What Is Section 228 of Delaware General Corporation Law?
Learn how Delaware law enables corporate action with written stockholder consent, a procedural alternative to holding a formal meeting.
Learn how Delaware law enables corporate action with written stockholder consent, a procedural alternative to holding a formal meeting.
Corporations often need to make decisions and take official actions that require approval from their stockholders. The traditional method for securing this approval is to hold a formal meeting where stockholders can vote. This process, however, can be time-consuming and administratively burdensome.
To streamline this process, corporate law provides an alternative known as action by written consent, which enables a corporation to move more nimbly. It is particularly useful for companies with a small number of stockholders, such as startups or closely-held family businesses. By using written consents, a company can authorize important transactions or elect directors without the logistical complexities of a formal meeting.
Under Section 228 of the Delaware General Corporation Law (DGCL), the primary requirement for taking action by written consent is securing the necessary level of stockholder approval. The law specifies that the corporation must obtain signatures from stockholders who hold at least the minimum number of votes that would be needed to approve the action at a meeting. This threshold is a majority of the voting power of all outstanding shares eligible to vote, not a simple majority of stockholders who participate.
For example, if a corporation has 1,000,000 shares outstanding and a simple majority vote is required, the company must receive signed consents from stockholders representing at least 500,001 shares. This default rule can be altered or even prohibited if explicitly stated in the corporation’s certificate of incorporation.
Before soliciting consents, the corporation must establish a “record date” to determine which stockholders are entitled to participate. The record date is a specific date fixed by the board of directors, and only individuals who are registered stockholders on that date can execute a valid consent. This requires the corporation to maintain an accurate stockholder list, which is the definitive record for calculating whether the voting threshold has been met.
The written consent document itself must clearly state the corporate action being authorized. This could be the full text of a proposed amendment to the bylaws, a resolution to approve a merger, or the names of individuals being elected to the board. Each consent form must include a space for the stockholder’s signature and the date of that signature. Per Delaware law, consents are only valid for a 60-day period from the date the first consent is delivered to the corporation.

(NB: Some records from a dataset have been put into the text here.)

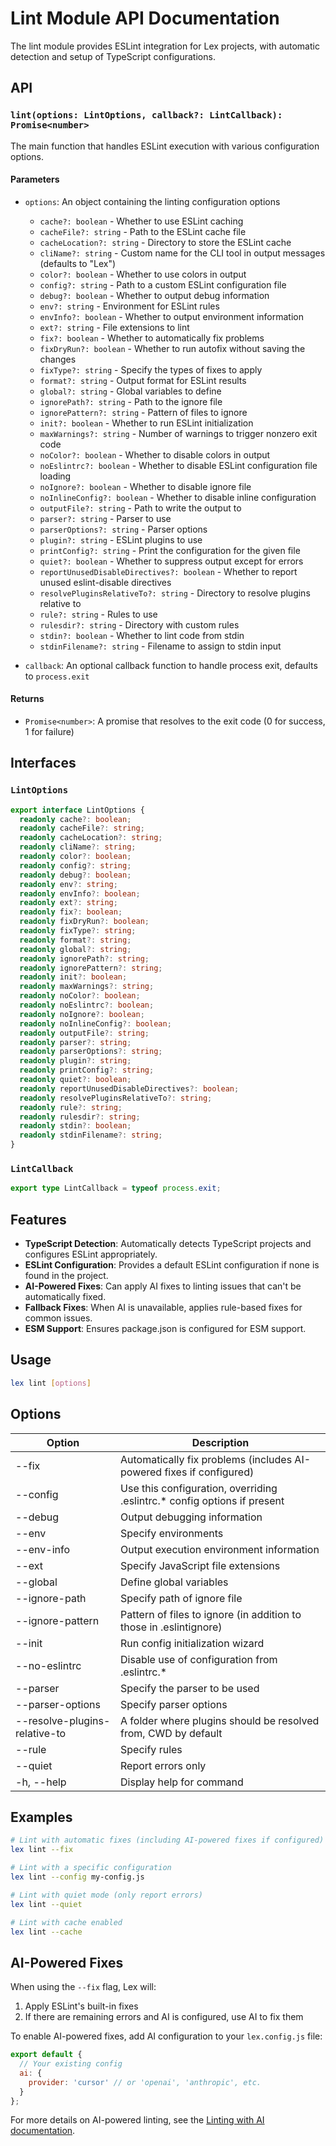 # Lint Module API Documentation

The lint module provides ESLint integration for Lex projects, with automatic detection and setup of TypeScript configurations.

## API

### `lint(options: LintOptions, callback?: LintCallback): Promise<number>`

The main function that handles ESLint execution with various configuration options.

#### Parameters

- `options`: An object containing the linting configuration options
  - `cache?: boolean` - Whether to use ESLint caching
  - `cacheFile?: string` - Path to the ESLint cache file
  - `cacheLocation?: string` - Directory to store the ESLint cache
  - `cliName?: string` - Custom name for the CLI tool in output messages (defaults to "Lex")
  - `color?: boolean` - Whether to use colors in output
  - `config?: string` - Path to a custom ESLint configuration file
  - `debug?: boolean` - Whether to output debug information
  - `env?: string` - Environment for ESLint rules
  - `envInfo?: boolean` - Whether to output environment information
  - `ext?: string` - File extensions to lint
  - `fix?: boolean` - Whether to automatically fix problems
  - `fixDryRun?: boolean` - Whether to run autofix without saving the changes
  - `fixType?: string` - Specify the types of fixes to apply
  - `format?: string` - Output format for ESLint results
  - `global?: string` - Global variables to define
  - `ignorePath?: string` - Path to the ignore file
  - `ignorePattern?: string` - Pattern of files to ignore
  - `init?: boolean` - Whether to run ESLint initialization
  - `maxWarnings?: string` - Number of warnings to trigger nonzero exit code
  - `noColor?: boolean` - Whether to disable colors in output
  - `noEslintrc?: boolean` - Whether to disable ESLint configuration file loading
  - `noIgnore?: boolean` - Whether to disable ignore file
  - `noInlineConfig?: boolean` - Whether to disable inline configuration
  - `outputFile?: string` - Path to write the output to
  - `parser?: string` - Parser to use
  - `parserOptions?: string` - Parser options
  - `plugin?: string` - ESLint plugins to use
  - `printConfig?: string` - Print the configuration for the given file
  - `quiet?: boolean` - Whether to suppress output except for errors
  - `reportUnusedDisableDirectives?: boolean` - Whether to report unused eslint-disable directives
  - `resolvePluginsRelativeTo?: string` - Directory to resolve plugins relative to
  - `rule?: string` - Rules to use
  - `rulesdir?: string` - Directory with custom rules
  - `stdin?: boolean` - Whether to lint code from stdin
  - `stdinFilename?: string` - Filename to assign to stdin input

- `callback`: An optional callback function to handle process exit, defaults to `process.exit`

#### Returns

- `Promise<number>`: A promise that resolves to the exit code (0 for success, 1 for failure)

## Interfaces

### `LintOptions`

```typescript
export interface LintOptions {
  readonly cache?: boolean;
  readonly cacheFile?: string;
  readonly cacheLocation?: string;
  readonly cliName?: string;
  readonly color?: boolean;
  readonly config?: string;
  readonly debug?: boolean;
  readonly env?: string;
  readonly envInfo?: boolean;
  readonly ext?: string;
  readonly fix?: boolean;
  readonly fixDryRun?: boolean;
  readonly fixType?: string;
  readonly format?: string;
  readonly global?: string;
  readonly ignorePath?: string;
  readonly ignorePattern?: string;
  readonly init?: boolean;
  readonly maxWarnings?: string;
  readonly noColor?: boolean;
  readonly noEslintrc?: boolean;
  readonly noIgnore?: boolean;
  readonly noInlineConfig?: boolean;
  readonly outputFile?: string;
  readonly parser?: string;
  readonly parserOptions?: string;
  readonly plugin?: string;
  readonly printConfig?: string;
  readonly quiet?: boolean;
  readonly reportUnusedDisableDirectives?: boolean;
  readonly resolvePluginsRelativeTo?: string;
  readonly rule?: string;
  readonly rulesdir?: string;
  readonly stdin?: boolean;
  readonly stdinFilename?: string;
}
```

### `LintCallback`

```typescript
export type LintCallback = typeof process.exit;
```

## Features

- **TypeScript Detection**: Automatically detects TypeScript projects and configures ESLint appropriately.
- **ESLint Configuration**: Provides a default ESLint configuration if none is found in the project.
- **AI-Powered Fixes**: Can apply AI fixes to linting issues that can't be automatically fixed.
- **Fallback Fixes**: When AI is unavailable, applies rule-based fixes for common issues.
- **ESM Support**: Ensures package.json is configured for ESM support.

## Usage

```bash
lex lint [options]
```

## Options

| Option | Description |
| --- | --- |
| --fix | Automatically fix problems (includes AI-powered fixes if configured) |
| --config | Use this configuration, overriding .eslintrc.* config options if present |
| --debug | Output debugging information |
| --env | Specify environments |
| --env-info | Output execution environment information |
| --ext | Specify JavaScript file extensions |
| --global | Define global variables |
| --ignore-path | Specify path of ignore file |
| --ignore-pattern | Pattern of files to ignore (in addition to those in .eslintignore) |
| --init | Run config initialization wizard |
| --no-eslintrc | Disable use of configuration from .eslintrc.* |
| --parser | Specify the parser to be used |
| --parser-options | Specify parser options |
| --resolve-plugins-relative-to | A folder where plugins should be resolved from, CWD by default |
| --rule | Specify rules |
| --quiet | Report errors only |
| -h, --help | Display help for command |

## Examples

```bash
# Lint with automatic fixes (including AI-powered fixes if configured)
lex lint --fix

# Lint with a specific configuration
lex lint --config my-config.js

# Lint with quiet mode (only report errors)
lex lint --quiet

# Lint with cache enabled
lex lint --cache
```

## AI-Powered Fixes

When using the `--fix` flag, Lex will:
1. Apply ESLint's built-in fixes
2. If there are remaining errors and AI is configured, use AI to fix them

To enable AI-powered fixes, add AI configuration to your `lex.config.js` file:

```javascript
export default {
  // Your existing config
  ai: {
    provider: 'cursor' // or 'openai', 'anthropic', etc.
  }
};
```

For more details on AI-powered linting, see the [Linting with AI documentation](../ai/ai.docs.md). 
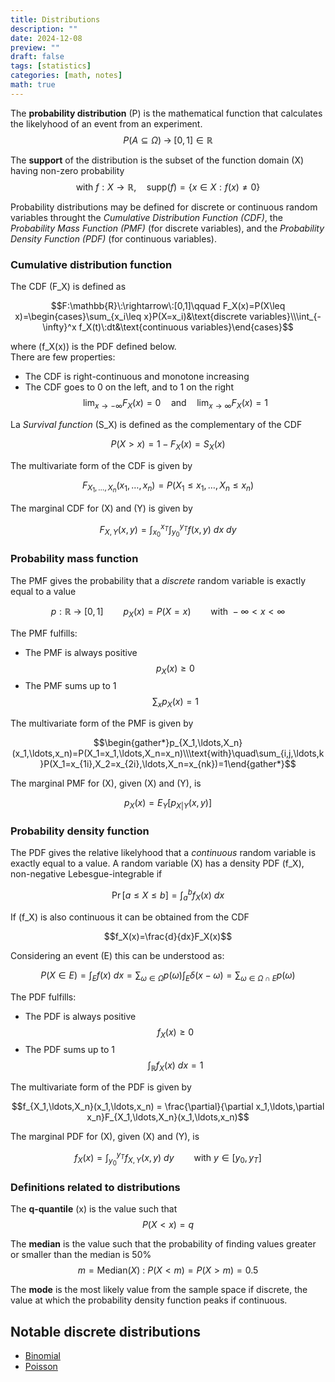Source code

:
 ```yaml
---
title: Distributions
description: ""
date: 2024-12-08
preview: ""
draft: false
tags: [statistics]
categories: [math, notes]
math: true
---
```


The **probability distribution** \(P\) is the mathematical function that calculates the likelyhood of an event from an experiment.
$$P(A\subseteq\Omega)\;\rightarrow\;[0, 1]\in\mathbb{R}$$

The **support** of the distribution is the subset of the function domain \(X\) having non-zero probability
$$\text{with}\:f:X\rightarrow\mathbb{R},\quad\text{supp}(f)=\{x\in X:f(x)\neq 0\}$$

Probability distributions may be defined for discrete or continuous random variables throught the _Cumulative Distribution Function (CDF)_, the _Probability Mass Function (PMF)_ (for discrete variables), and the _Probability Density Function (PDF)_ (for continuous variables).

### Cumulative distribution function

The CDF \(F_X\) is defined as

$$F:\mathbb{R}\:\rightarrow\:[0,1]\qquad F_X(x)=P(X\leq x)=\begin{cases}\sum_{x_i\leq x}P(X=x_i)&\text{discrete variables}\\\int_{-\infty}^x f_X(t)\:dt&\text{continuous variables}\end{cases}$$

where \(f_X(x)\) is the PDF defined below.\
There are few properties:

- The CDF is right-continuous and monotone increasing
- The CDF goes to 0 on the left, and to 1 on the right
  $$\lim_{x\to-\infty}F_X(x)=0\quad\text{and}\quad\lim_{x\to\infty}F_X(x)=1$$

La _Survival function_ \(S_X\) is defined as the complementary of the CDF

$$P(X>x)=1-F_X(x)=S_X(x)$$

The multivariate form of the CDF is given by

$$F_{X_1,\ldots,X_n}(x_1,\ldots,x_n)=P(X_1\leq x_1,\ldots,X_n\leq x_n)$$

The marginal CDF for \(X\) and \(Y\) is given by

$$F_{X,Y}(x,y)=\int_{x_0}^{x_T}\int_{y_0}^{y_T}f(x,y)\:dx\:dy$$

### Probability mass function

The PMF gives the probability that a _discrete_ random variable is exactly equal to a value

$$p:\mathbb{R}\:\rightarrow\:[0,1]\qquad p_X(x)=P(X=x)\qquad\text{with }-\infty < x < \infty$$

The PMF fulfills:

- The PMF is always positive
  $$p_X(x)\geq 0$$
- The PMF sums up to 1
  $$\sum_x p_X(x)=1$$

The multivariate form of the PMF is given by

$$\begin{gather*}p_{X_1,\ldots,X_n}(x_1,\ldots,x_n)=P(X_1=x_1,\ldots,X_n=x_n)\\\text{with}\quad\sum_{i,j,\ldots,k}P(X_1=x_{1i},X_2=x_{2i},\ldots,X_n=x_{nk})=1\end{gather*}$$

The marginal PMF for \(X\), given \(X\) and \(Y\), is

$$p_X(x)=E_Y\left[p_{X\vert Y}(x,y)\right]$$

### Probability density function

The PDF gives the relative likelyhood that a _continuous_ random variable is exactly equal to a value. A random variable \(X\) has a density PDF \(f_X\), non-negative Lebesgue-integrable if

$$\Pr[a\leq X\leq b]=\int_a^b f_X(x)\:dx$$

If \(f_X\) is also continuous it can be obtained from the CDF

$$f_X(x)=\frac{d}{dx}F_X(x)$$

Considering an event \(E\) this can be understood as:

$$P(X\in E) = \int_E f(x)\:dx = \sum_{\omega\in\Omega} p(\omega)\int_E \delta(x - \omega) = \sum_{\omega\in\Omega\cap E} p(\omega)$$

The PDF fulfills:

- The PDF is always positive
  $$f_X(x)\geq 0$$
- The PDF sums up to 1
  $$\int_\mathbb{R} f_X(x)\:dx=1$$

The multivariate form of the PDF is given by

$$f_{X_1,\ldots,X_n}(x_1,\ldots,x_n) = \frac{\partial}{\partial x_1,\ldots,\partial x_n}F_{X_1,\ldots,X_n}(x_1,\ldots,x_n)$$

The marginal PDF for \(X\), given \(X\) and \(Y\), is

$$f_X(x)=\int_{y_0}^{y_T}f_{X,Y}(x,y)\:dy\qquad\text{with }y\in\left[y_0,y_T\right]$$

### Definitions related to distributions

The **q-quantile** \(x\) is the value such that
$$P(X < x)=q$$

The **median** is the value such that the probability of finding values greater or smaller than the median is 50%
$$m=\text{Median}(X)\::\:P(X < m)=P(X > m)=0.5$$

The **mode** is the most likely value from the sample space if discrete, the value at which the probability density function peaks if continuous.

## Notable discrete distributions

- [Binomial](/notes/binomial)
- [Poisson](/notes/poisson)
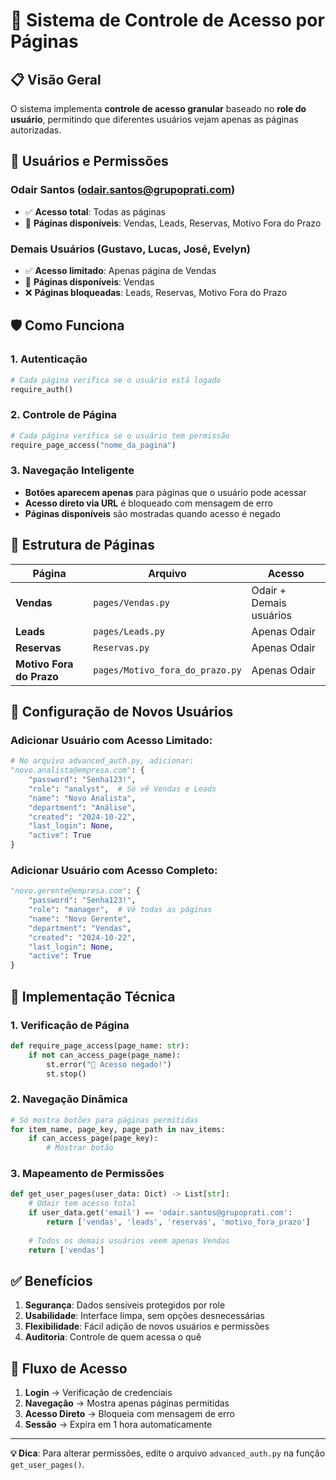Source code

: # 🔐 Sistema de Controle de Acesso por Páginas

## 📋 **Visão Geral**

O sistema implementa **controle de acesso granular** baseado no **role do usuário**, permitindo que diferentes usuários vejam apenas as páginas autorizadas.

## 👥 **Usuários e Permissões**

### **Odair Santos (odair.santos@grupoprati.com)**
- ✅ **Acesso total**: Todas as páginas
- 📄 **Páginas disponíveis**: Vendas, Leads, Reservas, Motivo Fora do Prazo

### **Demais Usuários (Gustavo, Lucas, José, Evelyn)**
- ✅ **Acesso limitado**: Apenas página de Vendas
- 📄 **Páginas disponíveis**: Vendas
- ❌ **Páginas bloqueadas**: Leads, Reservas, Motivo Fora do Prazo

## 🛡️ **Como Funciona**

### **1. Autenticação**
```python
# Cada página verifica se o usuário está logado
require_auth()
```

### **2. Controle de Página**
```python
# Cada página verifica se o usuário tem permissão
require_page_access("nome_da_pagina")
```

### **3. Navegação Inteligente**
- **Botões aparecem apenas** para páginas que o usuário pode acessar
- **Acesso direto via URL** é bloqueado com mensagem de erro
- **Páginas disponíveis** são mostradas quando acesso é negado

## 📁 **Estrutura de Páginas**

| Página | Arquivo | Acesso |
|--------|---------|--------|
| **Vendas** | `pages/Vendas.py` | Odair + Demais usuários |
| **Leads** | `pages/Leads.py` | Apenas Odair |
| **Reservas** | `Reservas.py` | Apenas Odair |
| **Motivo Fora do Prazo** | `pages/Motivo_fora_do_prazo.py` | Apenas Odair |

## 🔧 **Configuração de Novos Usuários**

### **Adicionar Usuário com Acesso Limitado:**
```python
# No arquivo advanced_auth.py, adicionar:
"novo.analista@empresa.com": {
    "password": "Senha123!",
    "role": "analyst",  # Só vê Vendas e Leads
    "name": "Novo Analista",
    "department": "Análise",
    "created": "2024-10-22",
    "last_login": None,
    "active": True
}
```

### **Adicionar Usuário com Acesso Completo:**
```python
"novo.gerente@empresa.com": {
    "password": "Senha123!",
    "role": "manager",  # Vê todas as páginas
    "name": "Novo Gerente",
    "department": "Vendas",
    "created": "2024-10-22",
    "last_login": None,
    "active": True
}
```

## 🚀 **Implementação Técnica**

### **1. Verificação de Página**
```python
def require_page_access(page_name: str):
    if not can_access_page(page_name):
        st.error("🚫 Acesso negado!")
        st.stop()
```

### **2. Navegação Dinâmica**
```python
# Só mostra botões para páginas permitidas
for item_name, page_key, page_path in nav_items:
    if can_access_page(page_key):
        # Mostrar botão
```

### **3. Mapeamento de Permissões**
```python
def get_user_pages(user_data: Dict) -> List[str]:
    # Odair tem acesso total
    if user_data.get('email') == 'odair.santos@grupoprati.com':
        return ['vendas', 'leads', 'reservas', 'motivo_fora_prazo']
    
    # Todos os demais usuários veem apenas Vendas
    return ['vendas']
```

## ✅ **Benefícios**

1. **Segurança**: Dados sensíveis protegidos por role
2. **Usabilidade**: Interface limpa, sem opções desnecessárias
3. **Flexibilidade**: Fácil adição de novos usuários e permissões
4. **Auditoria**: Controle de quem acessa o quê

## 🔄 **Fluxo de Acesso**

1. **Login** → Verificação de credenciais
2. **Navegação** → Mostra apenas páginas permitidas
3. **Acesso Direto** → Bloqueia com mensagem de erro
4. **Sessão** → Expira em 1 hora automaticamente

---

**💡 Dica**: Para alterar permissões, edite o arquivo `advanced_auth.py` na função `get_user_pages()`.
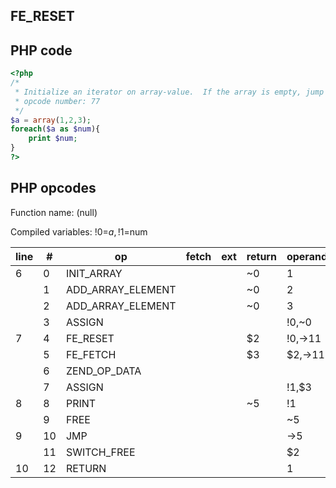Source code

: FE\_RESET
---------

PHP code
--------

``` php
<?php
/*
 * Initialize an iterator on array-value.  If the array is empty, jump to address.  Followed by FE_FETCH.
 * opcode number: 77
 */
$a = array(1,2,3);
foreach($a as $num){
    print $num;
}
?>
```

PHP opcodes
-----------

Function name: (null)

Compiled variables: !0=$a, !1=$num

| line | \#  | op                  | fetch | ext | return | operands |
|------|-----|---------------------|-------|-----|--------|----------|
| 6    | 0   | INIT\_ARRAY         |       |     | \~0    | 1        |
|      | 1   | ADD\_ARRAY\_ELEMENT |       |     | \~0    | 2        |
|      | 2   | ADD\_ARRAY\_ELEMENT |       |     | \~0    | 3        |
|      | 3   | ASSIGN              |       |     |        | !0,\~0   |
| 7    | 4   | FE\_RESET           |       |     | $2     | !0,-\>11 |
|      | 5   | FE\_FETCH           |       |     | $3     | $2,-\>11 |
|      | 6   | ZEND\_OP\_DATA      |       |     |        |          |
|      | 7   | ASSIGN              |       |     |        | !1,$3    |
| 8    | 8   | PRINT               |       |     | \~5    | !1       |
|      | 9   | FREE                |       |     |        | \~5      |
| 9    | 10  | JMP                 |       |     |        | -\>5     |
|      | 11  | SWITCH\_FREE        |       |     |        | $2       |
| 10   | 12  | RETURN              |       |     |        | 1        |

Once the necessary documentation is prepared, the corporation can begin soliciting consents from its stockholders. The distribution of consent forms can be handled through various methods, including traditional mail or electronic delivery. The method of delivery must ensure that the consent is properly documented and that its authenticity can be verified by the corporation.
As signed consents are returned, the corporation, often through its corporate secretary, must receive and tabulate them. This involves verifying each signature and confirming that the stockholder was a holder of record as of the established record date. This process is managed meticulously to track the cumulative voting power of the returned consents and ensure the validity of the final action.
The process concludes once consents representing the minimum number of required votes have been collected. These executed consents must be delivered to the corporation to become effective. Delivery can be made to the corporation’s principal place of business, its registered office in Delaware, or to an officer or agent who has custody of the company’s minute book. Upon successful delivery of sufficient consents, the authorized action is considered approved and the signed consents are filed with the corporation’s minutes.
After a corporate action has been authorized by written consent, Delaware law imposes a specific notification requirement if the approval was not unanimous. The corporation must provide “prompt notice” of the action taken to any stockholders who were entitled to vote on the matter but did not sign a consent. The content of this notice must inform the non-consenting stockholders of the specific corporate action that was authorized, such as an amendment to the company’s bylaws.
This notice must be given “promptly” after the necessary consents have been delivered to the corporation. While “promptly” is not defined as a specific number of days, it is understood to mean as soon as reasonably practicable. The delivery of this notice can be accomplished through the same channels used for other official corporate communications, such as mail or electronic transmission. This final step completes the written consent process.